According to Ask A Korean, cases of fan death are often reported in the supposedly reputable Korean media. He also provides a convincing argument for why fan death is real, you should read about it here.
Blood Type Influences Personality
This widely held belief in Korean and Japanese culture started in the 1920s, and although it is a myth that has been debunked several times since then, it has persisted in its popularity over the years. The Korean theory of blood type and personality can best be compared to the way westerners view zodiac signs. Just as your zodiac sign influences your personality and predicts certain things about your life, so does your blood type in Korea or in Japan. It is not considered to be as far reaching as the zodiac sign, as it really just a commentary on your personality but, there are many books about what the best job is for each blood type, and how different blood types react in different situations and even about how romance works between the blood types and who is the best match for each type.
Even on celebrity profiles in Korea and Japan, blood type is listed. If blood type is not listed, your biography or profile is considered to be pretty well incomplete. Its one of the first things you ask a new friend, especially a member of the opposite sex you think is attractive. In fact, it is so common, that Koreans think it is quite strange when westerners, or anyone for that matter, doesn't know his or her own blood type.
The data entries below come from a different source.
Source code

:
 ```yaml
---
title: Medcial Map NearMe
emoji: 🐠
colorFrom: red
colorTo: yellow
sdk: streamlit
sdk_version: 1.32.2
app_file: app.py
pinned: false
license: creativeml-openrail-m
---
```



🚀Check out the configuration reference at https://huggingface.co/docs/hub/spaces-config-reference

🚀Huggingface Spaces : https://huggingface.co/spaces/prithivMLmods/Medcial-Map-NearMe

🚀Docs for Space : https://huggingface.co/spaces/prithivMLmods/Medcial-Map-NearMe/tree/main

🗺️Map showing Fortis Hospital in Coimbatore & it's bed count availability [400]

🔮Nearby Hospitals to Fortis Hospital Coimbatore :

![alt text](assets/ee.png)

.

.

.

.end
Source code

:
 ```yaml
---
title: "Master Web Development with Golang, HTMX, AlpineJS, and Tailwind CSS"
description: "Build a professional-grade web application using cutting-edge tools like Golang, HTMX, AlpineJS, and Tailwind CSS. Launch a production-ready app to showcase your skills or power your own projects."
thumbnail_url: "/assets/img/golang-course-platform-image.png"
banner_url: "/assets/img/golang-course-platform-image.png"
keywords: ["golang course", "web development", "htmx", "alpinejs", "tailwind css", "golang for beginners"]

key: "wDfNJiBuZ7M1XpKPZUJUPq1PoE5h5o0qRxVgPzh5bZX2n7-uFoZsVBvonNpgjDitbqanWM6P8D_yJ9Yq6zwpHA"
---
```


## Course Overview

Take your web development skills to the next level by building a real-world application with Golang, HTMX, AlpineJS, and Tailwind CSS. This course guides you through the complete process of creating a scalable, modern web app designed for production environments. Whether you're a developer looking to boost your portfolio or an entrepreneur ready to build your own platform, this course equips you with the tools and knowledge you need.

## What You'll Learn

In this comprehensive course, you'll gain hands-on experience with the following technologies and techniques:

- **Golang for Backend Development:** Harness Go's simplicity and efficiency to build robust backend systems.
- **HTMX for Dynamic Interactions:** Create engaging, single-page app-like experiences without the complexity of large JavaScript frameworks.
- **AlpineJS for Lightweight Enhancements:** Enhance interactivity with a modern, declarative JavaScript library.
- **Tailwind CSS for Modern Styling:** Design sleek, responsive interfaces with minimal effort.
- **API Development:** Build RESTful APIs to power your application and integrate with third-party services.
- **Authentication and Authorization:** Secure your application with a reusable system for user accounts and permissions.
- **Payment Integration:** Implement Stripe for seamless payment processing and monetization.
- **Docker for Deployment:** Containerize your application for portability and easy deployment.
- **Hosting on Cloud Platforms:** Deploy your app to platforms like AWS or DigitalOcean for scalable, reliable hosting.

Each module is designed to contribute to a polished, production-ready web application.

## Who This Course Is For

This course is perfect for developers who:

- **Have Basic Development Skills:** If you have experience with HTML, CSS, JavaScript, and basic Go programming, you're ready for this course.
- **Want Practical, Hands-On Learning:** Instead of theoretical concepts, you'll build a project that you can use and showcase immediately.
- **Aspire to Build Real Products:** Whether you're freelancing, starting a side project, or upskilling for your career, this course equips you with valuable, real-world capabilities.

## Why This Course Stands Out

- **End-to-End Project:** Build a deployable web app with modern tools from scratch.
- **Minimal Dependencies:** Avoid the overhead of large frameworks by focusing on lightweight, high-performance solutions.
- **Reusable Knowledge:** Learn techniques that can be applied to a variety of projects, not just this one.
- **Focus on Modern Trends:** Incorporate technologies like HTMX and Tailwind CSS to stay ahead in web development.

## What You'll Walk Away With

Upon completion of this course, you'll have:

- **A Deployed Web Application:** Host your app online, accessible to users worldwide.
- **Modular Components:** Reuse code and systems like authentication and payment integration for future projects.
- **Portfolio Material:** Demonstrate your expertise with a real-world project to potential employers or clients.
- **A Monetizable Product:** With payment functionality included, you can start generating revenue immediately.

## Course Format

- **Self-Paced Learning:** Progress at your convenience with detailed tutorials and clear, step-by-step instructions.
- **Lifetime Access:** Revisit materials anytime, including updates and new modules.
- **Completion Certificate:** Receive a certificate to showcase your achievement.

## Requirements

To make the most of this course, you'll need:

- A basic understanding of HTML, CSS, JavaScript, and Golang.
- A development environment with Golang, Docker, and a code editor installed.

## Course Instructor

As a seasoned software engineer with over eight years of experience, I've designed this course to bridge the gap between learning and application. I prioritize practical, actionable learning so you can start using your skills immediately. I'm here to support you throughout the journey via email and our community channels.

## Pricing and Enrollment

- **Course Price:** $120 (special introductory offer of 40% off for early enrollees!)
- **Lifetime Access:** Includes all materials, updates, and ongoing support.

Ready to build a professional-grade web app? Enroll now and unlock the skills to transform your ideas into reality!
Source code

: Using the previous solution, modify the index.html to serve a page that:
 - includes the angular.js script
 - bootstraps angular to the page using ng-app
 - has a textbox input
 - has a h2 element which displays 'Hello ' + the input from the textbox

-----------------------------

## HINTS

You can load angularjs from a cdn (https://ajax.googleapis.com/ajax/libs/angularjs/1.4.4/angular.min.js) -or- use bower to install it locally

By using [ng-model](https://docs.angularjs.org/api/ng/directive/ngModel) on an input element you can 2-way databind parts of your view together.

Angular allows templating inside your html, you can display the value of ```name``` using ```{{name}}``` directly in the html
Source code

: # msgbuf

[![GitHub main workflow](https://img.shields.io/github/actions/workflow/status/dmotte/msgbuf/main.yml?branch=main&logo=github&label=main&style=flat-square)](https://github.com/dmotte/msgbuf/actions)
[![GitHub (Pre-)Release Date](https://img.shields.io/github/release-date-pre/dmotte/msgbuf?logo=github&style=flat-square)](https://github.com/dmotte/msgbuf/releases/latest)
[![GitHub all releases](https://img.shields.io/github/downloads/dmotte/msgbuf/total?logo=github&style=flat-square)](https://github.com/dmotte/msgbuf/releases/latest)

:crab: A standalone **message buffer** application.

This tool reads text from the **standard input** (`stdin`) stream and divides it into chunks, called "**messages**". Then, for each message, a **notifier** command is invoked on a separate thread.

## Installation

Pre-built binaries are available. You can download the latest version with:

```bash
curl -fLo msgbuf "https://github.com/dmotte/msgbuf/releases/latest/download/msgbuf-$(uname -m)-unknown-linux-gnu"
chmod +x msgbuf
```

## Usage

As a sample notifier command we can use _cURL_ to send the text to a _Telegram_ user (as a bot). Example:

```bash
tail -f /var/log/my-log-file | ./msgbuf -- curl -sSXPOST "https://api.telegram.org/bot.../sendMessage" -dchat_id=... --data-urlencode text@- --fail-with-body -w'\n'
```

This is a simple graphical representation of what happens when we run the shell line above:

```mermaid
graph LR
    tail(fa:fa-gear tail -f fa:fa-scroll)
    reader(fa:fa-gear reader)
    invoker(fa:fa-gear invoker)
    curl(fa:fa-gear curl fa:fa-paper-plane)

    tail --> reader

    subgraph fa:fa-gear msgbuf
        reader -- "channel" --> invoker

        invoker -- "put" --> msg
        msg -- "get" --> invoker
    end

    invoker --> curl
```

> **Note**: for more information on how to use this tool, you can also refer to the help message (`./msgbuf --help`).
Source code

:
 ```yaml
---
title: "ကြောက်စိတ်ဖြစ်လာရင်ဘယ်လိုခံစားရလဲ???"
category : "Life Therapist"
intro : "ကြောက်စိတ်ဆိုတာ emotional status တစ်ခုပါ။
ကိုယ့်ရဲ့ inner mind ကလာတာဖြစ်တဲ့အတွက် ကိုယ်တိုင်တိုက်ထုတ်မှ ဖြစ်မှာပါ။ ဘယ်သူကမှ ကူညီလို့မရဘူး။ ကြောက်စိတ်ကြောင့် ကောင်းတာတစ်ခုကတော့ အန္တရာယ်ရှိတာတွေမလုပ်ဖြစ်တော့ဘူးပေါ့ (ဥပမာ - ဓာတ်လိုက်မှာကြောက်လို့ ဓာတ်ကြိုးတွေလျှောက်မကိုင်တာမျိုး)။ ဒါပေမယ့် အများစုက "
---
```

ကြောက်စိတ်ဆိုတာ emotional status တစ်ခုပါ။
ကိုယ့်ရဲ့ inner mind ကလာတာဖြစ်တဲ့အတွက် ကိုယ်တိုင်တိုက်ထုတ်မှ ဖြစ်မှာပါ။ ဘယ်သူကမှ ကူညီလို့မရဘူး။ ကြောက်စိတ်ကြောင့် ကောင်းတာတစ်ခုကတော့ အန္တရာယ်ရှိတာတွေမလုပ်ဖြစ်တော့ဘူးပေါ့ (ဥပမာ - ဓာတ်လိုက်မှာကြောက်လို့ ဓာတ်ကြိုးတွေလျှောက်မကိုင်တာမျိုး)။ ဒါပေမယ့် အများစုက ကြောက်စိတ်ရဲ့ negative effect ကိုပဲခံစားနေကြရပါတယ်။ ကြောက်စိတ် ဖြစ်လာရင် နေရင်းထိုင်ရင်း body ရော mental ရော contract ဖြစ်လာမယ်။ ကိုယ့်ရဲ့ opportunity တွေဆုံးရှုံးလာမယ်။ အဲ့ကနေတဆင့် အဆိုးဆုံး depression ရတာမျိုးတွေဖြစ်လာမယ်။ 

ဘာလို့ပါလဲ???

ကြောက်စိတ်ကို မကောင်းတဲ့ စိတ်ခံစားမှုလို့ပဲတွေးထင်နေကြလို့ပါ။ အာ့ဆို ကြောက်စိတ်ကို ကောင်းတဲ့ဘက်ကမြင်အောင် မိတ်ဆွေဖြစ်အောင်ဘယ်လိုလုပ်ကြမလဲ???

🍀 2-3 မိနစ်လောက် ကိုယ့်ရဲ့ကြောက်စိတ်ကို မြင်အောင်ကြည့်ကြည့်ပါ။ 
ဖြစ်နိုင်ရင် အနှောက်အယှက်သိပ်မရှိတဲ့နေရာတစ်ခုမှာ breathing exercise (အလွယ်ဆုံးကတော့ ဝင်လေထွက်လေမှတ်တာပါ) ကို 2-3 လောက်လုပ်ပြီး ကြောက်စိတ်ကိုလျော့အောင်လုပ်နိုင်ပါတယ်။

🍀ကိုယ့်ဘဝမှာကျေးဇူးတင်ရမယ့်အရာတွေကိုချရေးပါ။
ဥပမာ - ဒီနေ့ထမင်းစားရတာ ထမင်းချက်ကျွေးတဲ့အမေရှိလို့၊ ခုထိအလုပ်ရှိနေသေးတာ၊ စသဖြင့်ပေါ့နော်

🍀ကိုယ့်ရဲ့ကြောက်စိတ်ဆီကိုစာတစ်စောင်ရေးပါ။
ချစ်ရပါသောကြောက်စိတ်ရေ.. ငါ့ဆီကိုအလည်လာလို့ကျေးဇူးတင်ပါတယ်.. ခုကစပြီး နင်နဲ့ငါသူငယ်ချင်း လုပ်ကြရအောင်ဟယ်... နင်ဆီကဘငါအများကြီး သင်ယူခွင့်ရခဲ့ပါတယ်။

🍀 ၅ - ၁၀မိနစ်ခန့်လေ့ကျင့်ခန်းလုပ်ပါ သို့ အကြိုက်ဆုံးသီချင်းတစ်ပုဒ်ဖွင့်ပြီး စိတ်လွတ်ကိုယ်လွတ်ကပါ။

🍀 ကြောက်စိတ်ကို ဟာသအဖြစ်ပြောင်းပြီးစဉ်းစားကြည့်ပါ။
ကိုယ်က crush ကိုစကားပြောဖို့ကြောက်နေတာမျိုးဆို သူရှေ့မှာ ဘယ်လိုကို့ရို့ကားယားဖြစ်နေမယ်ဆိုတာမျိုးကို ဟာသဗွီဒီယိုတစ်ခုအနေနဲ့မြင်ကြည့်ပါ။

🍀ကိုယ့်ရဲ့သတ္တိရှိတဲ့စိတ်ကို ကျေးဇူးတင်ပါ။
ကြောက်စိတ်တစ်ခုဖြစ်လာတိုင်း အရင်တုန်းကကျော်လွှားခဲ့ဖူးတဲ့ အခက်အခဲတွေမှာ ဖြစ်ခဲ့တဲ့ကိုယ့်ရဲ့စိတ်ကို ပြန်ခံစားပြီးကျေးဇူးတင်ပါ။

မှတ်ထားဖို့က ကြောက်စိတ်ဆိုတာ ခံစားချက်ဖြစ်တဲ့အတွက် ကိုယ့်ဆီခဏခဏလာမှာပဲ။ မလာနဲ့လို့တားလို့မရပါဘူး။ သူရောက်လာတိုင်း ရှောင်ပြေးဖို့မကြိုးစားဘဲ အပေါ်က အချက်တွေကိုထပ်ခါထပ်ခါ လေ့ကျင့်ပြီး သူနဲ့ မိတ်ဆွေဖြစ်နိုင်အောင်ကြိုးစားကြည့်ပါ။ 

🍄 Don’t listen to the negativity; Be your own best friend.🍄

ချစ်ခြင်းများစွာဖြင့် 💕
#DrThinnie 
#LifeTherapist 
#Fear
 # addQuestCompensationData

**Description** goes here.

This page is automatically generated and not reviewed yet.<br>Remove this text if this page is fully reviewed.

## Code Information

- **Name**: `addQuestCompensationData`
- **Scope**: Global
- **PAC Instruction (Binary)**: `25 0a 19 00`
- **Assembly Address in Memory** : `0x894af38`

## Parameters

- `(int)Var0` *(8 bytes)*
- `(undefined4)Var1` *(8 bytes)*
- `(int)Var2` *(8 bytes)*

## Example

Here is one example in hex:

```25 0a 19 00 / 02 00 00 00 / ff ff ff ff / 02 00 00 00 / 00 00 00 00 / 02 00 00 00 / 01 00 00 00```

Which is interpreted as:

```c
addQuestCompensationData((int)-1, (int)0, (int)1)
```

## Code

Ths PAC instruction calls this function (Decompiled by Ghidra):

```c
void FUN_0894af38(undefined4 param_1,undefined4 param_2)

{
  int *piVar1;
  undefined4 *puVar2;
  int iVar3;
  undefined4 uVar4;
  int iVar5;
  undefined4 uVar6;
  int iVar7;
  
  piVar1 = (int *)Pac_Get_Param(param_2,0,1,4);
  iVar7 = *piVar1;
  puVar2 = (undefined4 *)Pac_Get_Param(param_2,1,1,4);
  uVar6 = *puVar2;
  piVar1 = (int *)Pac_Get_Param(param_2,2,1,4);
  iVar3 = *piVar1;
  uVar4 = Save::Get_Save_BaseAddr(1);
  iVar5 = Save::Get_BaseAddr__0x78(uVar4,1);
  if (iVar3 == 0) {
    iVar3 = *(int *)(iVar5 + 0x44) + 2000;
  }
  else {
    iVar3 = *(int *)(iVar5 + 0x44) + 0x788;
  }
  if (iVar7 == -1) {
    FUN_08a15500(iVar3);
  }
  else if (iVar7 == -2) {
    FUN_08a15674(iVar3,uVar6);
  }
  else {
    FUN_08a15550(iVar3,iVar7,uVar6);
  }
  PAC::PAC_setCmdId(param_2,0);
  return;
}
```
A quick rundown of the best and worst personality traits looks like this:
- Type A
Earnest, creative, sensible
- Type B
Wild, active, doer
- Type AB
Cool, controlled, rational
- Type O
Agreeable, sociable, optimistic
According to Bella Online, an international site for women, the best compatibility matches are as follows:
A is most compatible with A and AB
B is most compatible with B and AB
AB is most compatible with AB, B, A and O
O is most compatible with O, and AB
The popularity of understanding personalities through blood type lost popularity in the 1940s after it's original champion's death, but was re-popularized in the 1970s by Masahiko Nomi, a Japanese lawyer who's books have been phenomenally popular, despite is lack of medical background, and questionable, anecdotal research. Until recently it was not uncommon for children in kindergarten classrooms, as well as employees at work to be divided by blood type so they would work better together.
Although those are the two major common beliefs that most westerners find intriguing as they get to know there Korean culture, there are also some others that are of note:
- Never write a Korean name in red ink, as it is associated with death and brings bad luck.
- Many Korean buildings, especially the older ones do not have a fourth floor as the number four in Chinese-Korean numbering is similar to the word for death and is therefore considered to be bad luck.
- Although the famous '63 Building' on Yeoido island in Seoul has a fourth floor, according to this article by the Korean TImes, it does not have a 44th floor. Apparently 'double death' was just too much.
- Valentine's Day in Korea is a day when women give men presents. White Day, one month later on March 14, is for the men to return the favour.
- A month after White Day is Black Day on April 14. Single people celebrate their singlness and eat noodles with black sauce.
In spite of, or perhaps because of, all of these crazy beliefs, Korea actually is an amazing country, that you should visit if you ever get the opportunity. The people are warm and friendly, and will go out of their way to make sure that you have an amazing time and a pleasant stay. Just don't be surprised if they remind you to open your window when you sleep, or ask you what your blood type is within minutes of making your acquaintance.